→ **Task brief**: Write the records out once more, so that nothing differs from the original.

Saved entries:
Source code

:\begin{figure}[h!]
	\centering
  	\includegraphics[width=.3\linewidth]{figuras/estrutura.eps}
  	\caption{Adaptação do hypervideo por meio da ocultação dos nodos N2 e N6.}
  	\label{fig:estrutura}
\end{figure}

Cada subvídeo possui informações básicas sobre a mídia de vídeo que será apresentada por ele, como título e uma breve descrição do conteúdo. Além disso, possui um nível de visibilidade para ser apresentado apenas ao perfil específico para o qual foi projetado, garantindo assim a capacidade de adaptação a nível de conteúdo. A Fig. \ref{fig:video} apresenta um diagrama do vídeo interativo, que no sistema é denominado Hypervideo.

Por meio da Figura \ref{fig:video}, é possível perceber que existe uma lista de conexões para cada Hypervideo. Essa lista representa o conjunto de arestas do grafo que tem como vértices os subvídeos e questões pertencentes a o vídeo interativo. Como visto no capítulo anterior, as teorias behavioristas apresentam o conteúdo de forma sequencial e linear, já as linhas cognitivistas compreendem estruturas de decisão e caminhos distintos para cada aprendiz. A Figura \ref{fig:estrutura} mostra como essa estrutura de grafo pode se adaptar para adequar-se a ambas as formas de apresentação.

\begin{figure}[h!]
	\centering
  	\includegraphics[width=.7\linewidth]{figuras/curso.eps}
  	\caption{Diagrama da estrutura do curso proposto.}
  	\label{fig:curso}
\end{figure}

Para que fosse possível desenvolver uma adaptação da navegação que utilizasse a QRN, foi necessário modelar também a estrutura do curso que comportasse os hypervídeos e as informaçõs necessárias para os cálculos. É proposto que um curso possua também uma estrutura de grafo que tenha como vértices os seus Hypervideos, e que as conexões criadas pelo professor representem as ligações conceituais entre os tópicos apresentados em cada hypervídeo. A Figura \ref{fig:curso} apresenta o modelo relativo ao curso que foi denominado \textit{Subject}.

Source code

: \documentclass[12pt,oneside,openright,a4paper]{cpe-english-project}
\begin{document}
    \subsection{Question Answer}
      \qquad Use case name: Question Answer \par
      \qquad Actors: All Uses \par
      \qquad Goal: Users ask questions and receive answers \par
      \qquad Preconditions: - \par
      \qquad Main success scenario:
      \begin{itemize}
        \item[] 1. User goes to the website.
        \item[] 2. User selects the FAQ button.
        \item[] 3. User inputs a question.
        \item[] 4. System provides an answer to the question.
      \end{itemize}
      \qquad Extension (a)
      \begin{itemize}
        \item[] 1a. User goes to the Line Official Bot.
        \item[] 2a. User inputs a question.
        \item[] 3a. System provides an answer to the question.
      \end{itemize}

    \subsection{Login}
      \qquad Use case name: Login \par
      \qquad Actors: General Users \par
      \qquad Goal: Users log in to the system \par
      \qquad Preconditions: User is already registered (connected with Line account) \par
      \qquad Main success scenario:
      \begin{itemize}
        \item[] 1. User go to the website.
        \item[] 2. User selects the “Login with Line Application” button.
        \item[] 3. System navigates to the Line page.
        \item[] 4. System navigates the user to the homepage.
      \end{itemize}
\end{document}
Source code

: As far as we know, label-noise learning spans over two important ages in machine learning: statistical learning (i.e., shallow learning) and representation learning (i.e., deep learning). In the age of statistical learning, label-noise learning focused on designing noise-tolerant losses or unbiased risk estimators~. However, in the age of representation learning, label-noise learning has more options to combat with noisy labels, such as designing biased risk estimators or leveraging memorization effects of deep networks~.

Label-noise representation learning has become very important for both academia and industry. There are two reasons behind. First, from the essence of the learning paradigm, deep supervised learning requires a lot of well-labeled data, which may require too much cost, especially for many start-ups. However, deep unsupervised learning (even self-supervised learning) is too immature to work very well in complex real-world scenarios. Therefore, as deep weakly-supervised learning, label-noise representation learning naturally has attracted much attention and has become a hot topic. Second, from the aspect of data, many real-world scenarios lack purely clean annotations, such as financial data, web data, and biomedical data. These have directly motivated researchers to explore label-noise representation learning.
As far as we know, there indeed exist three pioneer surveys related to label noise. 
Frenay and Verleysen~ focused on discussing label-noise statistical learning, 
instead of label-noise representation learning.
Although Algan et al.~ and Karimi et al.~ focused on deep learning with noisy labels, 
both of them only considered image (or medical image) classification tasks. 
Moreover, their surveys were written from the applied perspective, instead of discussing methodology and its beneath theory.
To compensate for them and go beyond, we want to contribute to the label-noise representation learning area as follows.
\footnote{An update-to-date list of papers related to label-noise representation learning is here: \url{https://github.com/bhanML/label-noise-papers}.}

→ **Answer area**:
Source code

:\begin{figure}[h!]
	\centering
  	\includegraphics[width=.3\linewidth]{figuras/estrutura.eps}
  	\caption{Adaptação do hypervideo por meio da ocultação dos nodos N2 e N6.}
  	\label{fig:estrutura}
\end{figure}

Cada subvídeo possui informações básicas sobre a mídia de vídeo que será apresentada por ele, como título e uma breve descrição do conteúdo. Além disso, possui um nível de visibilidade para ser apresentado apenas ao perfil específico para o qual foi projetado, garantindo assim a capacidade de adaptação a nível de conteúdo. A Fig. \ref{fig:video} apresenta um diagrama do vídeo interativo, que no sistema é denominado Hypervideo.

Por meio da Figura \ref{fig:video}, é possível perceber que existe uma lista de conexões para cada Hypervideo. Essa lista representa o conjunto de arestas do grafo que tem como vértices os subvídeos e questões pertencentes a o vídeo interativo. Como visto no capítulo anterior, as teorias behavioristas apresentam o conteúdo de forma sequencial e linear, já as linhas cognitivistas compreendem estruturas de decisão e caminhos distintos para cada aprendiz. A Figura \ref{fig:estrutura} mostra como essa estrutura de grafo pode se adaptar para adequar-se a ambas as formas de apresentação.

\begin{figure}[h!]
	\centering
  	\includegraphics[width=.7\linewidth]{figuras/curso.eps}
  	\caption{Diagrama da estrutura do curso proposto.}
  	\label{fig:curso}
\end{figure}

Para que fosse possível desenvolver uma adaptação da navegação que utilizasse a QRN, foi necessário modelar também a estrutura do curso que comportasse os hypervídeos e as informaçõs necessárias para os cálculos. É proposto que um curso possua também uma estrutura de grafo que tenha como vértices os seus Hypervideos, e que as conexões criadas pelo professor representem as ligações conceituais entre os tópicos apresentados em cada hypervídeo. A Figura \ref{fig:curso} apresenta o modelo relativo ao curso que foi denominado \textit{Subject}.

Source code

: \documentclass[12pt,oneside,openright,a4paper]{cpe-english-project}
\begin{document}
    \subsection{Question Answer}
      \qquad Use case name: Question Answer \par
      \qquad Actors: All Uses \par
      \qquad Goal: Users ask questions and receive answers \par
      \qquad Preconditions: - \par
      \qquad Main success scenario:
      \begin{itemize}
        \item[] 1. User goes to the website.
        \item[] 2. User selects the FAQ button.
        \item[] 3. User inputs a question.
        \item[] 4. System provides an answer to the question.
      \end{itemize}
      \qquad Extension (a)
      \begin{itemize}
        \item[] 1a. User goes to the Line Official Bot.
        \item[] 2a. User inputs a question.
        \item[] 3a. System provides an answer to the question.
      \end{itemize}

    \subsection{Login}
      \qquad Use case name: Login \par
      \qquad Actors: General Users \par
      \qquad Goal: Users log in to the system \par
      \qquad Preconditions: User is already registered (connected with Line account) \par
      \qquad Main success scenario:
      \begin{itemize}
        \item[] 1. User go to the website.
        \item[] 2. User selects the “Login with Line Application” button.
        \item[] 3. System navigates to the Line page.
        \item[] 4. System navigates the user to the homepage.
      \end{itemize}
\end{document}
Source code

: As far as we know, label-noise learning spans over two important ages in machine learning: statistical learning (i.e., shallow learning) and representation learning (i.e., deep learning). In the age of statistical learning, label-noise learning focused on designing noise-tolerant losses or unbiased risk estimators~. However, in the age of representation learning, label-noise learning has more options to combat with noisy labels, such as designing biased risk estimators or leveraging memorization effects of deep networks~.

Label-noise representation learning has become very important for both academia and industry. There are two reasons behind. First, from the essence of the learning paradigm, deep supervised learning requires a lot of well-labeled data, which may require too much cost, especially for many start-ups. However, deep unsupervised learning (even self-supervised learning) is too immature to work very well in complex real-world scenarios. Therefore, as deep weakly-supervised learning, label-noise representation learning naturally has attracted much attention and has become a hot topic. Second, from the aspect of data, many real-world scenarios lack purely clean annotations, such as financial data, web data, and biomedical data. These have directly motivated researchers to explore label-noise representation learning.
As far as we know, there indeed exist three pioneer surveys related to label noise. 
Frenay and Verleysen~ focused on discussing label-noise statistical learning, 
instead of label-noise representation learning.
Although Algan et al.~ and Karimi et al.~ focused on deep learning with noisy labels, 
both of them only considered image (or medical image) classification tasks. 
Moreover, their surveys were written from the applied perspective, instead of discussing methodology and its beneath theory.
To compensate for them and go beyond, we want to contribute to the label-noise representation learning area as follows.
\footnote{An update-to-date list of papers related to label-noise representation learning is here: \url{https://github.com/bhanML/label-noise-papers}.}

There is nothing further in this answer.